The Supreme Court will on Oct. 11 weigh in on a longstanding feud between Samsung and Apple, determining how much of a $399 million patent-infringement award Samsung actually owes to Apple.
In 2012, after three years of legal back-and-forth, in a number of countries, a U.S. court ordered Samsung to pay $930 million to Apple for infringing on patents related to smartphone design, including the use and layout of icons on the Home screen. That amount was lowered from an earlier award of $1.05 billion.
Samsung is challenging a $399 million portion of the $930 million, arguing that it amounts to the total profits it earned on the 11 smartphones found to infringe on Apple designs.
More specifically, design patents protect the way a thing looks, while utility patents protect the way it works; three Samsung phones were found to have infringed on the look of the iPhone.

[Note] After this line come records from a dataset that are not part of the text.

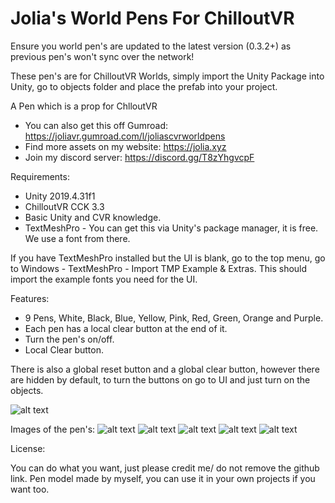 # Jolia's World Pens For ChilloutVR
Ensure you world pen's are updated to the latest version (0.3.2+) as previous pen's won't sync over the network!

These pen's are for ChilloutVR Worlds, simply import the Unity Package into Unity, go to objects folder and place the prefab into your project.

A Pen which is a prop for ChlloutVR

- You can also get this off Gumroad: https://joliavr.gumroad.com/l/joliascvrworldpens
- Find more assets on my website: https://jolia.xyz
- Join my discord server: https://discord.gg/T8zYhgvcpF

Requirements:

- Unity 2019.4.31f1
- ChilloutVR CCK 3.3
- Basic Unity and CVR knowledge.
- TextMeshPro - You can get this via Unity's package manager, it is free. We use a font from there.

If you have TextMeshPro installed but the UI is blank, go to the top menu, go to Windows - TextMeshPro - Import TMP Example & Extras. This should import the example fonts you need for the UI.

Features:

- 9 Pens, White, Black, Blue, Yellow, Pink, Red, Green, Orange and Purple.
- Each pen has a local clear button at the end of it.
- Turn the pen's on/off.
- Local Clear button.

There is also a global reset button and a global clear button, however there are hidden by default, to turn the buttons on go to UI and just turn on the objects.

![alt text](https://i.imgur.com/2AarESA.jpeg)


Images of the pen's:
![alt text](https://cloud.jolia.xyz/s/sa3iwEyQ5Zi8fCm/download/20220810125532_1.jpg)
![alt text](https://cloud.jolia.xyz/s/kPQdddfZGfwWZQC/download/20220810125541_1.jpg)
![alt text](https://cloud.jolia.xyz/s/fQiEbc5AfJAxm8N/download/20220810125546_1.jpg)
![alt text](https://cloud.jolia.xyz/s/ZW6KwBGjtmJawpM/download/20220810125549_1.jpg)
![alt text](https://cloud.jolia.xyz/s/AaHG5T2Ega58Lp2/download/20220810125600_1.jpg)

License:

You can do what you want, just please credit me/ do not remove the github link. Pen model made by myself, you can use it in your own projects if you want too.
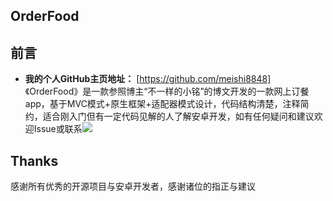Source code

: ## OrderFood
## 前言
- **我的个人GitHub主页地址：** [https://github.com/meishi8848]
《OrderFood》是一款参照博主“不一样的小铭”的博文开发的一款网上订餐app，基于MVC模式+原生框架+适配器模式设计，代码结构清楚，注释简约，适合刚入门但有一定代码见解的人了解安卓开发，如有任何疑问和建议欢迎Issue或联系[![](https://img.shields.io/badge/Gmail:-abc716450@gmail.com-red.svg)]()

## Thanks
感谢所有优秀的开源项目与安卓开发者，感谢诸位的指正与建议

Samsung will argue that it’s unfair to make it hand over its entire profits on a superficial aspect of its devices, and that such a ruling would ultimately hurt innovation.
Attorneys for Samsung have likened the decision to making an automaker turn over the full profits for a car, for infringing on cup holder design, while others have argued that the cup-holder analogy isn’t accurate.
In a “friends of the court” filing on behalf of Apple, industrial design professionals note that Article 289 in the U.S. Patent Code “authorizes a patent owner to recover an infringer’s total profit from an infringing article of manufacture.”
They continued, “In determining the relevant ‘article of manufacture,’ the jury should consider the scope of the claimed design [and] the extent to which the design determines the appearance of the product as a whole.”
They then offered the example of a car company intentionally copying the design patent for a Volkswagen Beetle, and how, were a “reasonable observer” to buy the car believing it to be a Beetle, “Volkswagen would be entitled only to the profits that the counterfeiter earned on the car’s outer body shell, not on the car itself.”
A Bloomberg report points out that the examination of design patents isn’t exactly in the wheelhouse of the current Supreme Court. The last time the Court considered the ornamental look of an object, it was hearing “disputes involving spoon handles in the 1870s and carpets in the 1890s.”
Other Worries at Apple and Samsung
Apple and Samsung each have other pressing legal matters keeping them busy.
On Oct. 7, Apple won a separate patent-infringement ruling, when a U.S. appeals court upheld a $119.6 million verdict that a three-judge panel threw out in February.
Apple is also fighting European Union regulators who claim the company owes $14.5 billion in back taxes.
And Samsung, after multiple Galaxy Note7 devices caught fire, is permanently halting production of the handsets.